这话一听文景阳便知道是申淮的师兄来了,立刻便从里面打开了屋门,入眼就看到是一位气质温润但模样平凡的男子和一位剑眉星目俊逸非凡的青年站在门外,此时那俊逸的青年脸上明显有着些许不耐烦,但却似因为什么而忍耐着。
“两位请进。”文景阳说着边朝屋里比了了请的手势,三人一同走了进来,在他们走进来时宣雨此时还蹲在地上纠结着,这模样让文景阳有些无奈,只能朝进来的两人说道:“不用管他,家妹刚受了些打击,一会儿就好。”
说完便带着两人朝屋里走去,然后文景阳便看到那俊逸的男人大马金刀的便拉着那温润的男子坐了下来,这时文景阳收到那温润男子略带歉意的眼神,这也让文景阳微微一的回了一笑,但马上他便感受到一丝凌厉的眼神向他袭来,这让他的笑容就是一僵,视线转了过去,瞧到那俊逸的男人正皱着眉的看着自己。

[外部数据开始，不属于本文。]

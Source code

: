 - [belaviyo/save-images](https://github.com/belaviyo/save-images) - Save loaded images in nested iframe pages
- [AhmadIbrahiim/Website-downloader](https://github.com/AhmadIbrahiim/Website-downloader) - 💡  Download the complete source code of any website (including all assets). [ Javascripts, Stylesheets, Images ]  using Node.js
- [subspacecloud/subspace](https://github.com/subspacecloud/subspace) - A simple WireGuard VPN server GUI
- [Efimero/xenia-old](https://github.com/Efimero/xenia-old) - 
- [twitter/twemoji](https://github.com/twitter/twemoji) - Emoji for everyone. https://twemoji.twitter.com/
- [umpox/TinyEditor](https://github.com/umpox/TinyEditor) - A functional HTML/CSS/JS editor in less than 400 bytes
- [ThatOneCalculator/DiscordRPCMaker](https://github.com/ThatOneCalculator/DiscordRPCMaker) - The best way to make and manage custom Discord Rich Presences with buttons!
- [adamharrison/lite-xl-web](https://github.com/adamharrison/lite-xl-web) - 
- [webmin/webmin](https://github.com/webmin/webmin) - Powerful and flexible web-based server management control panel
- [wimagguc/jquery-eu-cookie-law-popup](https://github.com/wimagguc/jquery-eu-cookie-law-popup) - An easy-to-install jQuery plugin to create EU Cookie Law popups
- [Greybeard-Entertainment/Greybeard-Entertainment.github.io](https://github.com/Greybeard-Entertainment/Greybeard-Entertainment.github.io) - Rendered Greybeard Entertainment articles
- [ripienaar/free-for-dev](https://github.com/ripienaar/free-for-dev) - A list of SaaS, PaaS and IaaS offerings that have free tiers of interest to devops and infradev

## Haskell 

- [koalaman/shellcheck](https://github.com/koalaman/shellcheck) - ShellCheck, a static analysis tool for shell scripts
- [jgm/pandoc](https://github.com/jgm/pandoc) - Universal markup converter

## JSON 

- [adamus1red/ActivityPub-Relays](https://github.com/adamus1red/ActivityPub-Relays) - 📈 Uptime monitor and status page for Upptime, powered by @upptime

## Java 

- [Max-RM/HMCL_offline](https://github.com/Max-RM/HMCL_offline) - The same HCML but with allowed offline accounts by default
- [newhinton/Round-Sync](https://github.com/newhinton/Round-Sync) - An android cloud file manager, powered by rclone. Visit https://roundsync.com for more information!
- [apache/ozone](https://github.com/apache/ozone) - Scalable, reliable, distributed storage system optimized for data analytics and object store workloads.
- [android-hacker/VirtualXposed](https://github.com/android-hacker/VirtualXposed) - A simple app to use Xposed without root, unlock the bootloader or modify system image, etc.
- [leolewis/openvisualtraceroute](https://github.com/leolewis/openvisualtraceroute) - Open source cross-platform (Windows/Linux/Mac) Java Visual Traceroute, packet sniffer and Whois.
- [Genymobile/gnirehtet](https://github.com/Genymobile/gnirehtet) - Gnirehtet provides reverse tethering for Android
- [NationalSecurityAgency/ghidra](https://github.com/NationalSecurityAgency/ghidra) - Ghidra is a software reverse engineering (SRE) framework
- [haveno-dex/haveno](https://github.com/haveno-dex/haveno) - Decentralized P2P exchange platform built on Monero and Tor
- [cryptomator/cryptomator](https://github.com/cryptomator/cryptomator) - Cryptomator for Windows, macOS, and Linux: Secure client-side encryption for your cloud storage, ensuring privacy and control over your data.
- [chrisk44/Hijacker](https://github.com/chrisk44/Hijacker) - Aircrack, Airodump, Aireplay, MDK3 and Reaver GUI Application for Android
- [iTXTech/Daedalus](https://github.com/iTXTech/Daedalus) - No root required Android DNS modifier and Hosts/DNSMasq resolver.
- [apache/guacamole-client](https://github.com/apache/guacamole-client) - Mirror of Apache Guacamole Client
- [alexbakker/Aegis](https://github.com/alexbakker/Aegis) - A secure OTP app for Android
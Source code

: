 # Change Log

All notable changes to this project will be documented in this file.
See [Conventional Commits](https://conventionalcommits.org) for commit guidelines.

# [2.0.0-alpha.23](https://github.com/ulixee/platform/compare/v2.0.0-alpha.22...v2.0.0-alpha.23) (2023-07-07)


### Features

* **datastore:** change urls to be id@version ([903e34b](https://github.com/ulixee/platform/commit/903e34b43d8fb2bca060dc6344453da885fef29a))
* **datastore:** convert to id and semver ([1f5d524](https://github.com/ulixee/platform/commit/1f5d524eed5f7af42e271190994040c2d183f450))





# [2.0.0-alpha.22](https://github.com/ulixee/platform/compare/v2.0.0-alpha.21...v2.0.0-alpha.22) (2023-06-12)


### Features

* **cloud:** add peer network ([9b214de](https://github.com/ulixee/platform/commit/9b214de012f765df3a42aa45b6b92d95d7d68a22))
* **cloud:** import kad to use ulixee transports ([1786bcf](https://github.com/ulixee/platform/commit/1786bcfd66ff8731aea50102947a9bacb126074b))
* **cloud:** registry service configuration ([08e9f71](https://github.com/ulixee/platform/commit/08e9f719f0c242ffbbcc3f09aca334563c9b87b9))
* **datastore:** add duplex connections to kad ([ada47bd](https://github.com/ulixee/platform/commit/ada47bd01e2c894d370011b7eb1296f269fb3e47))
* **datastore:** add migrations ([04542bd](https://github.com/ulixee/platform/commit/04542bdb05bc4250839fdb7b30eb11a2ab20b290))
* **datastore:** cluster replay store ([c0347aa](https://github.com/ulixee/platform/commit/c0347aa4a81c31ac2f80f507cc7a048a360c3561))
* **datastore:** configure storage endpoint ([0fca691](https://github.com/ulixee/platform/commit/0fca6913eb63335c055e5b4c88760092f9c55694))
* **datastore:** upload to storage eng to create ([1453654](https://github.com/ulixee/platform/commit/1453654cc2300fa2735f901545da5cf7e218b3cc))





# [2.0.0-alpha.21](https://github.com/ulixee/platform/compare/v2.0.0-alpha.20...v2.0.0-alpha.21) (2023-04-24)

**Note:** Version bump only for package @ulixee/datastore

视线这时瞥到两人坐下后都没有放开的手,文景阳便清楚是怎么回事了,心里不禁有些好笑,这模样俊逸的男人还真是个醋坛子,清楚了文景阳便也没再肆意,朝着两人笑了笑说道:“两位请稍等,我去去就来。”
对屋里的两人来这里是为什么文景阳倒是清楚,但之前的昏睡让他不知道那被他们救回来的人此时住哪间屋子,这也让他只能出去问宣雨,此时的宣雨已经从地上站起来了,不过现在却是不停的来回踱步,那模样甚是懊恼。
文景阳走了过去说道:“行了,别瞎着急了,等会儿你告诉我少爷去哪了我们一同去追,现在先招呼好里面的两个人再说,那伤患现在在何处?”
宣雨听到文景阳这话蓦地抬起头来,一脸喜色的猛点着脑袋,那模样似就想现在立刻启程一样,但听到文景阳后面的话宣雨指了指西边的屋子说道:“那人在那屋里呢,药早上刚换过,这会儿估计也正睡着呢。”
文景阳听着点了点头,然后交代着宣雨去弄些茶水后才再次回到屋内,文景阳向屋内的两人做了个辑后才说道:“在下文景阳,想必这位便是申淮的师兄于霖潇于谷主了吧?而这边这位是江家大少江悟奇?”
“正是,此次前来是受师弟所托,不知我师弟所说的那人现在在何处?”于霖潇点了点头,并这么的询问道。